What is Filtering?
Filtering is a process where we modify pixel data to change the appearance of an image. Filters can do all sorts of things, including blurring, sharpening, edge detection, and many more operations. Filtering is often used as a synonym for convolution, and although there is a slight difference, for our purposes, they are identical terms. An image can be modled as an mxn grid of pixel data. For simplicty, we can assume our images are gray-scale and for each pixel have only an intensity value between 0 and 1.
To filter an image we first need a filter. A filter is an array smaller than the image. Often this array is symetric and square. Like our image which is an mxn grid of numbers, the filter is often represented as a jxk grid of numbers as well. The sum of all numbers in a filter often adds to 1, which means that overall the image preserves its brightness.
Let I be the original image, I' be a filtered image, and F be our filter. To find the value of the pixel (x,y) in I', represented I'(x,y). We center our filter over the pixel I(x,y). Then I'(x,y) = SUM( F * I), where for each pixely (a,b) that F lies on top of, we multiply I(a,b) * F(u,v), where F(u,v) is the value of the filter above (a,b). To create I' we repeat this process for all x and y. Here is an example (the values are intergers for simplicity): Let I = [4, 8, 4, 16, 20, 4] and F = [.25, .5, .25]:Then I' = [*, 6, 8, 14, 15, *].

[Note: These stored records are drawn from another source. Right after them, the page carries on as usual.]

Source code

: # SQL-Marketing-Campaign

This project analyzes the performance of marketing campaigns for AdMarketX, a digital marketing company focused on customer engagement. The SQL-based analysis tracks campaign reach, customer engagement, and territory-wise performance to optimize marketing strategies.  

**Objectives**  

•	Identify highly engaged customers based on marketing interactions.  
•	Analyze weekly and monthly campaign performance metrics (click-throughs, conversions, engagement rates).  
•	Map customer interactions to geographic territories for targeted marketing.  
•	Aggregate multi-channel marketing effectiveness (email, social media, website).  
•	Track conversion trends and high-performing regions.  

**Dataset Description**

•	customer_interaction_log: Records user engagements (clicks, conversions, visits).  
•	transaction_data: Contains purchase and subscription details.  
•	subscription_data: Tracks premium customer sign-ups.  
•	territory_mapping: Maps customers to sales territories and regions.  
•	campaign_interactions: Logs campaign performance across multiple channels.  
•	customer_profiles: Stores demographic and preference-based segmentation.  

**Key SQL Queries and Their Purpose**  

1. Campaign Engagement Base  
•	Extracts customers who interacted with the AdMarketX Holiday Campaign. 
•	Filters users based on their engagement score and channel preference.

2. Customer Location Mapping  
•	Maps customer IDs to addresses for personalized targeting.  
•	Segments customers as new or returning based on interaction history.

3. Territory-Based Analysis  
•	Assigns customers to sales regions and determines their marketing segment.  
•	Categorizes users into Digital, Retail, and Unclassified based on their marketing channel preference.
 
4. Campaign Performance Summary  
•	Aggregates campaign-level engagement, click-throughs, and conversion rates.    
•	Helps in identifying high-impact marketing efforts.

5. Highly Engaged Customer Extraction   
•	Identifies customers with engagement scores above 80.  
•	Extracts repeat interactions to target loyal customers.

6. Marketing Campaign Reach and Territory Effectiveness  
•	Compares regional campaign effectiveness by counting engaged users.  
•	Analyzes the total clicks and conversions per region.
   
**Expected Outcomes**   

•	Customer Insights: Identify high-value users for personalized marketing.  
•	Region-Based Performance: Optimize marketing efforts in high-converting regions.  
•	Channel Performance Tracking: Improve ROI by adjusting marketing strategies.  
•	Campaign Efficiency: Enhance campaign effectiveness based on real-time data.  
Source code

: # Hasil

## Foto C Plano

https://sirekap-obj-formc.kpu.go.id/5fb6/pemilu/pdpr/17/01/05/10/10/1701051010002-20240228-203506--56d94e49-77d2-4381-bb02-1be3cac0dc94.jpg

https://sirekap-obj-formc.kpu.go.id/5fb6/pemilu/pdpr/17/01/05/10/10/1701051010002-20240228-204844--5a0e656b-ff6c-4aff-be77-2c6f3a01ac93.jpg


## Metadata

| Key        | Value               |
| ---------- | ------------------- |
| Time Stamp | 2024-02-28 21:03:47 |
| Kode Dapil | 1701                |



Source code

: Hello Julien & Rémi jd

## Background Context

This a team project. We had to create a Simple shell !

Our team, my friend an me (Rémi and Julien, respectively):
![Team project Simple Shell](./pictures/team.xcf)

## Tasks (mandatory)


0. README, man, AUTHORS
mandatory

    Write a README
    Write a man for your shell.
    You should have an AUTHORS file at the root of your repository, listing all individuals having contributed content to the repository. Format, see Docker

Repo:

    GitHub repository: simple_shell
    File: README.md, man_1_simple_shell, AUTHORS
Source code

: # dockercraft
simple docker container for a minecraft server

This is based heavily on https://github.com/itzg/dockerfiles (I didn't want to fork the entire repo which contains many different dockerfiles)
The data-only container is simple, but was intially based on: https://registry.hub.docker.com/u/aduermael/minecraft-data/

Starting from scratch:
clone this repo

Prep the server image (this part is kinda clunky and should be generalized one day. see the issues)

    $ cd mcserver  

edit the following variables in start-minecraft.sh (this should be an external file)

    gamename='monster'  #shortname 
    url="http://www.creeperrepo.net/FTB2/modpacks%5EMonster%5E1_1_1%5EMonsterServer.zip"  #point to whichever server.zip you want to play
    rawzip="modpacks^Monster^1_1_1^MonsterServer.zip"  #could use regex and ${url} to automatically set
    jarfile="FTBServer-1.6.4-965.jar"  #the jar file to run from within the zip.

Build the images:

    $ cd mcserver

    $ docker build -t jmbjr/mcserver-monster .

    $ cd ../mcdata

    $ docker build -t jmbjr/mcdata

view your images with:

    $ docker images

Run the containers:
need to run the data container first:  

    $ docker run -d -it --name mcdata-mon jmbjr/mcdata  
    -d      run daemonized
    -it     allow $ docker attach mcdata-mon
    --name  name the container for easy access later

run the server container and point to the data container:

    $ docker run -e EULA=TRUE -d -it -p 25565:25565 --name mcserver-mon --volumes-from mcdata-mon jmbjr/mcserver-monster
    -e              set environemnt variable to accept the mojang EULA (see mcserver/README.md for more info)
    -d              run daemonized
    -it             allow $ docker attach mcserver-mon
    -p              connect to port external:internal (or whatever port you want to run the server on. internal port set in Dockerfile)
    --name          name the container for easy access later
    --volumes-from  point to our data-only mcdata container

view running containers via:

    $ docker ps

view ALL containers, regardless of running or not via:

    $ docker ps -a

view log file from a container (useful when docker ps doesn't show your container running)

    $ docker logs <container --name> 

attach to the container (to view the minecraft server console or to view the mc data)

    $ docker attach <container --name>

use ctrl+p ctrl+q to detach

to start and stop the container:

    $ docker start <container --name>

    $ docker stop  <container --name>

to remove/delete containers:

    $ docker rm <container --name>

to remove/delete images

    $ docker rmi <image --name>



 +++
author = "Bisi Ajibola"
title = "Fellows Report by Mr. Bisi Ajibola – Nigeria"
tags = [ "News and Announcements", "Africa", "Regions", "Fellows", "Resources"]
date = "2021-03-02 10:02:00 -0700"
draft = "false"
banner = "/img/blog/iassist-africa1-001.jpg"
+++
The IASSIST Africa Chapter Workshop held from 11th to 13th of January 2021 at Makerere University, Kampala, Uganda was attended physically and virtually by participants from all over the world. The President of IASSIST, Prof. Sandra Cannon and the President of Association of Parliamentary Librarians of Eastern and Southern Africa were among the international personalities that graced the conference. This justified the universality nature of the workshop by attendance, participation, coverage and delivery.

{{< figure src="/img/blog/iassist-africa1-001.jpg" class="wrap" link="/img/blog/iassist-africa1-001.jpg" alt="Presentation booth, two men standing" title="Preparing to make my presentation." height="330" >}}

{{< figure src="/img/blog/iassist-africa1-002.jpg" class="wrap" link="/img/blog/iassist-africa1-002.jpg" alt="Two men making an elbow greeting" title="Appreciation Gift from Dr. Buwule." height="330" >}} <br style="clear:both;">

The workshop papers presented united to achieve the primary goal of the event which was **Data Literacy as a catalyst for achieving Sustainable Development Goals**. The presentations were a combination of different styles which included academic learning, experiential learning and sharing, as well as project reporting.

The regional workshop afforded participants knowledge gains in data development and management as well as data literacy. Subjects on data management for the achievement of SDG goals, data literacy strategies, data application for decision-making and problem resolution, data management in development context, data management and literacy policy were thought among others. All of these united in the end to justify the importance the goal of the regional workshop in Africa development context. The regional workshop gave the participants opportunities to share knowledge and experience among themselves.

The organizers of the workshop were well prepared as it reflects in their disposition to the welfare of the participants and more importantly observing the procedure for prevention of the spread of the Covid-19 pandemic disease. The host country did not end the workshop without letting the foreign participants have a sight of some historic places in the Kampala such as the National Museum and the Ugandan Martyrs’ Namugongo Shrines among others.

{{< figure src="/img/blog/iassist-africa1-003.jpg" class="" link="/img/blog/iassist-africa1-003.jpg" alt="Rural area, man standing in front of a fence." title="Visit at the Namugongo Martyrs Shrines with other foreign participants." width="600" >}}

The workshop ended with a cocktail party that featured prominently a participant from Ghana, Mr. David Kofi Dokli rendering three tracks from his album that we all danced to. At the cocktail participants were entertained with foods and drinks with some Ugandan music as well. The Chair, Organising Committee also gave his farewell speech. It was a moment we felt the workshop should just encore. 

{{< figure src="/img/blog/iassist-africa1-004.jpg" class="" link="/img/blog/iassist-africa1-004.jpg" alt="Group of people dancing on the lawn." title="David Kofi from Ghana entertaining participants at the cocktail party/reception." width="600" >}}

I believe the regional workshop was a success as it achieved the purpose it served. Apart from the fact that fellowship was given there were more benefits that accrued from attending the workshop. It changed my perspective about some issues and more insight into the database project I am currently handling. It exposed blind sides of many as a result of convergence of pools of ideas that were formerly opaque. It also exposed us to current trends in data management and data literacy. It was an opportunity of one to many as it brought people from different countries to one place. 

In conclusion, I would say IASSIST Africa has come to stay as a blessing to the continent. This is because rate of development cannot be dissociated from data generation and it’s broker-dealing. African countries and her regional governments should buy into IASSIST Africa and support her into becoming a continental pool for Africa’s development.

Note that the reason there are * in the boundaries is because we did not discuss what to do when the filter falls off the end of the image. There are many ways to deal with this. Sometimes "out of range" pixels are given value 0, other times the edge is copied. Most often, we treat pixels off the edge as having a symetric reflection over that edge.
A Closer Look at the Gaussian Filter & the Frequency Domain
A Gaussian filter is based off of the Gaussian function: a*e^[-x^2 / (2c^2)]. The Gaussian function has a characteristic bell curve shape. For filtering we are concerned about the two dimensional version of the gaussian function which looks like:
An excellent blurring filter can be constructed based on this function. (Interestingly, a 2-D Gaussian filter can be constructed from subsequent passes of a horizontal and vertical Gaussian filter, which increases the simplicity and speed of code, but the 2-D filter is easier to understand intuitively). We can understand why this function blurs by examining its shape. For each pixel, it will reset its value to a weighted averaging of its own value and its surrounding neighbors.
Another way to think of the Gaussian is to consider the image in its frequency domain. Rather than thinking of an image as discrete pixels, we can instead think of it as a continuous intensity signaled that has been sampled at specified regual intervals, such that the viewer still has a pretty good perception of the original signal. For example, if you had the signal y = x, and sampled at intervals of .1 from x = 0 to 1, you would get: [0, .1, .2, .3, .4, .5, .6, .7, .8, .9, 1.0], which is enough to give you the general idea of what the continuous signal looks like from x = 0 to 1. Every signal can be constructed as a sum of weighted sines and cosines with varying frequencies. This process can be done using the Forier Transform, but the specifics of this transformation are not necessary to understand hybrid images. The new function in the frequency domain is known as the dual of the original signal. When we filter (or convolve) in the spatial domain, it is the equivalent of multiplying the dual of the image with the dual of the filter in the frequency domain. Interestingly, the dual of a gaussian is another gaussian. The center of the gaussian in the frequency domain is aligned with the lowest frequency, so when we multiply the signal by the gaussian, we are effectively removing all high frequency signals. Thus we know that a blurred image is the same as an image with the high frequencies removed.